== Exercise aim ==
In the records below, find the line that contains "principi scientifici ne" and the line that contains "molto orientate alle". Set down exactly those lines and every line between them, and nothing more.

---------- Exercise data

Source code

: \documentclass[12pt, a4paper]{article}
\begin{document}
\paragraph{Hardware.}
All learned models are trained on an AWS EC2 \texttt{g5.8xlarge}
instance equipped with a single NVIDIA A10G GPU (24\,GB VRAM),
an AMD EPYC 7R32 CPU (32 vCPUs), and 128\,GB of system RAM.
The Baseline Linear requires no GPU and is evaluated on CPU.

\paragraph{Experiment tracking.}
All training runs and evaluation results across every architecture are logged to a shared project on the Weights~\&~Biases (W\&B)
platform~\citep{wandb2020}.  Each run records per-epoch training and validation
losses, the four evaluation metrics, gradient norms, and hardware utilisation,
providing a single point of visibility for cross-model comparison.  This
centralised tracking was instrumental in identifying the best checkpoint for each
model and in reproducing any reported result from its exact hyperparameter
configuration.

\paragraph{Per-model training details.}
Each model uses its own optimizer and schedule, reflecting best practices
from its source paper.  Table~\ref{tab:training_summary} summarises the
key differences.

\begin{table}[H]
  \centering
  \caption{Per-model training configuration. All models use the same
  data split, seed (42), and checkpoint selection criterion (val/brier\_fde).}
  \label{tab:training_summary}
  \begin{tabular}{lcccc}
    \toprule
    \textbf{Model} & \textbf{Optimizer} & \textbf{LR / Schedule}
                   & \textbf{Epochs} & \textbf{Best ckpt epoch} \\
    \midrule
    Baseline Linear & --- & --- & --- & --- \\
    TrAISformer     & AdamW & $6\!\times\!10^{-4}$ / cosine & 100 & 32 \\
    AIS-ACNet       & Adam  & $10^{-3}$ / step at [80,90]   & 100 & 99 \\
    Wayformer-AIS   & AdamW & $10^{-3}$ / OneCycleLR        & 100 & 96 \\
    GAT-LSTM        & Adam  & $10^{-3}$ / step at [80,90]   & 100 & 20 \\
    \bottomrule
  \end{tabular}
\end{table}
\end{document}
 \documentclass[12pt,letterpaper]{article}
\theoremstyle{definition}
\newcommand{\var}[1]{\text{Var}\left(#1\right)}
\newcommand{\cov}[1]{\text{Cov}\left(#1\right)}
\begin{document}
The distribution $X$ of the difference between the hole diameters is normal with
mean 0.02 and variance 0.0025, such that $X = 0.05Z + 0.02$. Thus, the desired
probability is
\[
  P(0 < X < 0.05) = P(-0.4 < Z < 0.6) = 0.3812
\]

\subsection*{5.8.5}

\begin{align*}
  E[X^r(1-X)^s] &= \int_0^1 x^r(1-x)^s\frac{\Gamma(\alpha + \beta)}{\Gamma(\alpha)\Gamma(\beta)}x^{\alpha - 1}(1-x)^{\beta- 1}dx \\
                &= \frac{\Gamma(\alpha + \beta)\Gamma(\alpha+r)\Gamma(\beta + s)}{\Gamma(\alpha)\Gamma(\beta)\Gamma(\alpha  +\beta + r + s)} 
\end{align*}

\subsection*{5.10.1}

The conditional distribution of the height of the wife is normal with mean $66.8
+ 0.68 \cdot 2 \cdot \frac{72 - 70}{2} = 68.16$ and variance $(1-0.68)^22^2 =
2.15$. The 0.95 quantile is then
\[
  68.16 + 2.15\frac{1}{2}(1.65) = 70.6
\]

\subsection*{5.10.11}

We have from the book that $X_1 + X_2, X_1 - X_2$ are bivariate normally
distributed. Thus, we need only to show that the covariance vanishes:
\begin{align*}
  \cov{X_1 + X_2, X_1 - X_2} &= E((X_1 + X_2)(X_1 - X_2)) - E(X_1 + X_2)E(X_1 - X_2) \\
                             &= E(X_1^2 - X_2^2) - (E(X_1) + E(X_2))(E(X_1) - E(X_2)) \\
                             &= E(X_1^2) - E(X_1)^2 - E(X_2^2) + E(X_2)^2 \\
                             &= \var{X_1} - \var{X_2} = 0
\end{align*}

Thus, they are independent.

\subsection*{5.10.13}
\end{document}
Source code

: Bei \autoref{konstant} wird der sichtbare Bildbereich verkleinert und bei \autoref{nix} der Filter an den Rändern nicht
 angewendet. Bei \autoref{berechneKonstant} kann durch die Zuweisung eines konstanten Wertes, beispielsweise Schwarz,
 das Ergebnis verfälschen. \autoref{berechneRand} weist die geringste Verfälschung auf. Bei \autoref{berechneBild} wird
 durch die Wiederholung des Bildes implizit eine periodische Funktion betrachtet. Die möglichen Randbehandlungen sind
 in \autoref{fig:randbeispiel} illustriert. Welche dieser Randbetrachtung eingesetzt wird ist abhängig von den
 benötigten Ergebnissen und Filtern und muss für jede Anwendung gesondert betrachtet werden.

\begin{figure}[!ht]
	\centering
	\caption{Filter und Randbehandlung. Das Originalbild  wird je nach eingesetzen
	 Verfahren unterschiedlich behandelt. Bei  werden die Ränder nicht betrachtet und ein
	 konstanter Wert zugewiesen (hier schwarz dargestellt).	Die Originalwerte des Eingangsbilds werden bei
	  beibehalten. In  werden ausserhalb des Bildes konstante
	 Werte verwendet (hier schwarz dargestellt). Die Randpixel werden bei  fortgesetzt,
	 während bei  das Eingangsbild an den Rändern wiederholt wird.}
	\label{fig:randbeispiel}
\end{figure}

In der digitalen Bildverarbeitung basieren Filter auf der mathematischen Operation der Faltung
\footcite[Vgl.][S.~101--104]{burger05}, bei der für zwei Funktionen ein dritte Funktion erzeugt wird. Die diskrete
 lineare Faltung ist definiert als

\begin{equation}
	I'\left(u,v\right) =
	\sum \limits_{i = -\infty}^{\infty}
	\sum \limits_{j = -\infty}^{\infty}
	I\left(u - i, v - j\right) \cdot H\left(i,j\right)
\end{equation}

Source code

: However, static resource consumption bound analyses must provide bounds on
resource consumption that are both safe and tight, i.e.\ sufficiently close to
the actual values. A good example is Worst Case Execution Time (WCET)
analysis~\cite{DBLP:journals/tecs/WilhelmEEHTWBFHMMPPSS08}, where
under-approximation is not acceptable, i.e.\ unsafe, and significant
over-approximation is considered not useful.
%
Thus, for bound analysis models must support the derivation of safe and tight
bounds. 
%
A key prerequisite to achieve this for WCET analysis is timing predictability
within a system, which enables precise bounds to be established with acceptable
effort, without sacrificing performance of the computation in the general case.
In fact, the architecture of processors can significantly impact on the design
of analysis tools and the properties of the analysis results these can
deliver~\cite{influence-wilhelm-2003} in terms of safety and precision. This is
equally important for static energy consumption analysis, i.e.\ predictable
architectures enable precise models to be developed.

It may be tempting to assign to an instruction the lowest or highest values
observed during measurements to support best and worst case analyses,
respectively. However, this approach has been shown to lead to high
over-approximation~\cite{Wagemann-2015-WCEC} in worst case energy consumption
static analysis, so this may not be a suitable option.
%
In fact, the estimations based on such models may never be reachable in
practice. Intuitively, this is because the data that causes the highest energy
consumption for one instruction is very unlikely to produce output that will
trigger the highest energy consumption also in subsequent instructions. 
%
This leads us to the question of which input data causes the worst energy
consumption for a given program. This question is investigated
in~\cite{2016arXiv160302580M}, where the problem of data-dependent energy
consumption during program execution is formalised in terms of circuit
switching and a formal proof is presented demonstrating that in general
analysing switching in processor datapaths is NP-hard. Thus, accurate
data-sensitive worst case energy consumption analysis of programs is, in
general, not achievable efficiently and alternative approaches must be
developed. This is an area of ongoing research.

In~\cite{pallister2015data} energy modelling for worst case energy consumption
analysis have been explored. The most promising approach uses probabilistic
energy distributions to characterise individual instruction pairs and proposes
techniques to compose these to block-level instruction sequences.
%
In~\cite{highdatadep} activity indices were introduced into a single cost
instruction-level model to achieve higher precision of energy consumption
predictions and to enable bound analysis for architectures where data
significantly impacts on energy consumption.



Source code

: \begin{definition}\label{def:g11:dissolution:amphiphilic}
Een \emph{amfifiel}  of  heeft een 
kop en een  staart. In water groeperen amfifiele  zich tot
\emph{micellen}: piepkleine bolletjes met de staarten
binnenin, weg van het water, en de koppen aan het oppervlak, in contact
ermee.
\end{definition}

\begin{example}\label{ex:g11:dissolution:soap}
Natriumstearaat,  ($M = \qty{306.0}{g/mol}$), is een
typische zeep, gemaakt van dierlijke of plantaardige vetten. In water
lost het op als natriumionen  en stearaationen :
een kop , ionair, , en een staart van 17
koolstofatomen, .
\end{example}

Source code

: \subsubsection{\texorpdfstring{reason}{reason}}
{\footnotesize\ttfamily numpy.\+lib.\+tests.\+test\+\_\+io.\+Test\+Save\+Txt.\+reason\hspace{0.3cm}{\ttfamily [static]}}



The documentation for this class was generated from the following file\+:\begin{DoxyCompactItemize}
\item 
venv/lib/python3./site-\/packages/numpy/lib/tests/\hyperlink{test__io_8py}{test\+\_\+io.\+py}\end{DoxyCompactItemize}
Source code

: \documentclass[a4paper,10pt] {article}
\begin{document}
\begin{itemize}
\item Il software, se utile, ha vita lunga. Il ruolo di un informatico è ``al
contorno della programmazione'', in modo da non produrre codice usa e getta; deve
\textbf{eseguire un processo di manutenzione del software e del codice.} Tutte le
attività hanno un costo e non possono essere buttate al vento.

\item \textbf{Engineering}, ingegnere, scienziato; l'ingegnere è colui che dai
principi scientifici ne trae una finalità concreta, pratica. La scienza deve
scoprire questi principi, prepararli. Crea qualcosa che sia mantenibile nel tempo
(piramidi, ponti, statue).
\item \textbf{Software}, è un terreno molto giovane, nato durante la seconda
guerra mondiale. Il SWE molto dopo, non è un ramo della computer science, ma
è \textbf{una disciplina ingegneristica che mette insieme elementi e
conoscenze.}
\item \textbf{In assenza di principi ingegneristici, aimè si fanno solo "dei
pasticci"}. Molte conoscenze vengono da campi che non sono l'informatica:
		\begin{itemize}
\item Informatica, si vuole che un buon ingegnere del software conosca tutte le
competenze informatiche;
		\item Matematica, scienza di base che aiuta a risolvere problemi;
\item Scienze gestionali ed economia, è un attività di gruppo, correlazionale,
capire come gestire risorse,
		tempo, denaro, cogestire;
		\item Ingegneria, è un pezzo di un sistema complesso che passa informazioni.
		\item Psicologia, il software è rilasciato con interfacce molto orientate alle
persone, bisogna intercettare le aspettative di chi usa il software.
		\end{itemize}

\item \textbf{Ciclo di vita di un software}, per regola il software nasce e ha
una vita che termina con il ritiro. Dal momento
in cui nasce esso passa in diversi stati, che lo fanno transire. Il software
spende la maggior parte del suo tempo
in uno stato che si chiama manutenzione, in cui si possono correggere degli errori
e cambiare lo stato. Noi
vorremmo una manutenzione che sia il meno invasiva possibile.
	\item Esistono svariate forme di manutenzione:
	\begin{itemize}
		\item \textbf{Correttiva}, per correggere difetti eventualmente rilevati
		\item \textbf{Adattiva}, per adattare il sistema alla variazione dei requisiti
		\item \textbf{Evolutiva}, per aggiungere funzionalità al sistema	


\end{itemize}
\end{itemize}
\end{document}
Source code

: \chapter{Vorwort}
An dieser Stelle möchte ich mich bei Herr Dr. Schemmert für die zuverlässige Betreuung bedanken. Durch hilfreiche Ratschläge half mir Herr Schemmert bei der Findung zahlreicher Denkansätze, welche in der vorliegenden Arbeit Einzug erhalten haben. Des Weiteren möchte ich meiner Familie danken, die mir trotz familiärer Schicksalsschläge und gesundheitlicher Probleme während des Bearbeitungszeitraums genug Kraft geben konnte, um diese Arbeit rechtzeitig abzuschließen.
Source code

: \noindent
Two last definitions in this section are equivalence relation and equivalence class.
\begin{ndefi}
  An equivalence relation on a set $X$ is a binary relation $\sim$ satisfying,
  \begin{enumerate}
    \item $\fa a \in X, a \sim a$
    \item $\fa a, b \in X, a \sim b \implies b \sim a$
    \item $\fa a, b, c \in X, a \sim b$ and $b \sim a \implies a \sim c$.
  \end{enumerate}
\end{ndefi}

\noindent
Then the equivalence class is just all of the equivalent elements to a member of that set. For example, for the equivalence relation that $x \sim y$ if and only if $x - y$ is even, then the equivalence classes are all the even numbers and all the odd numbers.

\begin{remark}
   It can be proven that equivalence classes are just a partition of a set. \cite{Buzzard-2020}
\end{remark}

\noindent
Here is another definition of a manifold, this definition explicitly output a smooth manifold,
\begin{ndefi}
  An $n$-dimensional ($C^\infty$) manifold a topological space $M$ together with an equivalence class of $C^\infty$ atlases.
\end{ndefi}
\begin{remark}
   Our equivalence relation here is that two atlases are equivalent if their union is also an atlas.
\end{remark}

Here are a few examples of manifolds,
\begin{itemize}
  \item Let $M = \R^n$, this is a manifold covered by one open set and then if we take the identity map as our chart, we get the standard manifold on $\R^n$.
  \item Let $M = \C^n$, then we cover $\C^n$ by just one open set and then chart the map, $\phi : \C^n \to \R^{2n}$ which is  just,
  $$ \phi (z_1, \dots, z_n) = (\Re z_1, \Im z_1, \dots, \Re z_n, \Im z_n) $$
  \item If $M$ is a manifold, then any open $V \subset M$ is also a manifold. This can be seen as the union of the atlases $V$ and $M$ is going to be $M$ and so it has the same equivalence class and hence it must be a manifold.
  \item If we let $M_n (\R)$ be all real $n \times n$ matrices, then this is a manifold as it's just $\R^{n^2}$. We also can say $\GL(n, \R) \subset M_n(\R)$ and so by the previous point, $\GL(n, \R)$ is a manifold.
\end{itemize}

--------------------

== Response to this task ==
principi scientifici ne trae una finalità concreta, pratica. La scienza deve
scoprire questi principi, prepararli. Crea qualcosa che sia mantenibile nel tempo
(piramidi, ponti, statue).
\item \textbf{Software}, è un terreno molto giovane, nato durante la seconda
guerra mondiale. Il SWE molto dopo, non è un ramo della computer science, ma
è \textbf{una disciplina ingegneristica che mette insieme elementi e
conoscenze.}
\item \textbf{In assenza di principi ingegneristici, aimè si fanno solo "dei
pasticci"}. Molte conoscenze vengono da campi che non sono l'informatica:
		\begin{itemize}
\item Informatica, si vuole che un buon ingegnere del software conosca tutte le
competenze informatiche;
		\item Matematica, scienza di base che aiuta a risolvere problemi;
\item Scienze gestionali ed economia, è un attività di gruppo, correlazionale,
capire come gestire risorse,
		tempo, denaro, cogestire;
		\item Ingegneria, è un pezzo di un sistema complesso che passa informazioni.
		\item Psicologia, il software è rilasciato con interfacce molto orientate alle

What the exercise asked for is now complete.